Pasta Bar Austin is the second act by the husband-and-wife team Phillip Frankland Lee and Margarita Kallas-Lee. They first made waves with their Michelin-starred location in southern California. After relocating to Texas, the couple brought their imaginative take on pasta dishes to East Austin, where they've created a 10-course tasting menu.
I was recently invited to experience the restaurant firsthand, and while the dinner was hosted, my honest take on the evening follows. It was a memorable night of thoughtful cooking, from welcome cocktails and canapés in the bar to a front-row seat in the open kitchen and a surprise dessert.
Table of Contents
The Dinner Experience

Pasta Bar is hidden in plain sight on the 6th Street side of the Corazon apartment building in East Austin, where I lived when they opened in 2022. Look for the white curtains behind floor-to-ceiling windows, and the number 1017 above the door.
The dining experience at Pasta Bar is similar to Sushi by Scratch, the couple's omakase restaurant in downtown Austin. There are three dinner reservations per night (5 p.m., 7:15 p.m., and 9:30 p.m.), with space for 10 guests per seating.
Diners are asked to arrive 30 minutes early for a complimentary drink and canapés. I made a 5 p.m. dinner reservation for a friend and me on a Friday, so we arrived at 4:30 p.m. There's no dress code; guests can wear what feels comfortable.

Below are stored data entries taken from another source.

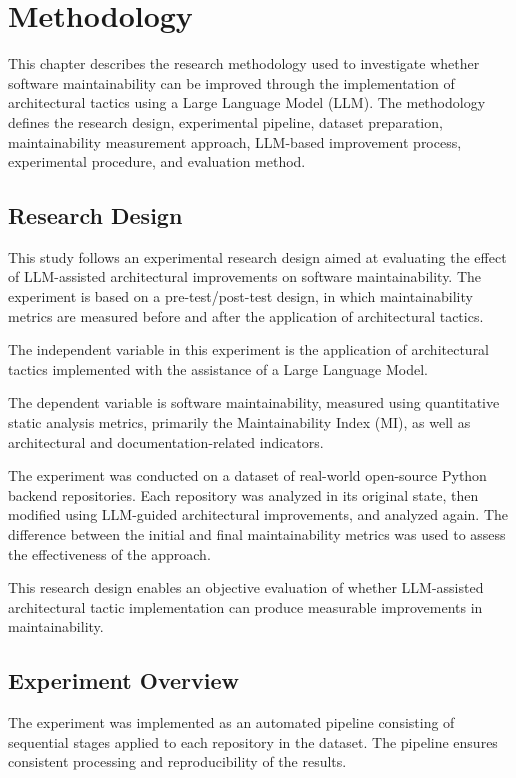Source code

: \chapter{Methodology}
\label{chap:met}

This chapter describes the research methodology used to investigate whether software maintainability can be improved through the implementation of architectural tactics using a Large Language Model (LLM). The methodology defines the research design, experimental pipeline, dataset preparation, maintainability measurement approach, LLM-based improvement process, experimental procedure, and evaluation method.

\section{Research Design}

This study follows an experimental research design aimed at evaluating the effect of LLM-assisted architectural improvements on software maintainability. The experiment is based on a pre-test/post-test design, in which maintainability metrics are measured before and after the application of architectural tactics.

The independent variable in this experiment is the application of architectural tactics implemented with the assistance of a Large Language Model.

The dependent variable is software maintainability, measured using quantitative static analysis metrics, primarily the Maintainability Index (MI), as well as architectural and documentation-related indicators.

The experiment was conducted on a dataset of real-world open-source Python backend repositories. Each repository was analyzed in its original state, then modified using LLM-guided architectural improvements, and analyzed again. The difference between the initial and final maintainability metrics was used to assess the effectiveness of the approach.

This research design enables an objective evaluation of whether LLM-assisted architectural tactic implementation can produce measurable improvements in maintainability.

\section{Experiment Overview}

The experiment was implemented as an automated pipeline consisting of sequential stages applied to each repository in the dataset. The pipeline ensures consistent processing and reproducibility of the results.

Intro: Welcome Drink and Canapés
I'd only caught glimpses of the interior when walking past Pasta Bar, so it was a grand reveal when I swung the door open to a chic bar. Given the street-facing wall of windows, there's a lot of natural light to illuminate the space.
We were immediately greeted by Mark, the sommelier and general manager. He showed us to one of the two-top tables around the bar. A couple celebrating their anniversary came in after us, followed by a group of friends on a ladies' night out.
Our welcome drink was a crimson cranberry Aperol Prosecco cocktail. The first two canapés quickly followed: a pimento cheese-filled pastry topped with ham, and a chicken liver tartlet with pickled onions and edible flowers (Meghan Markle would approve).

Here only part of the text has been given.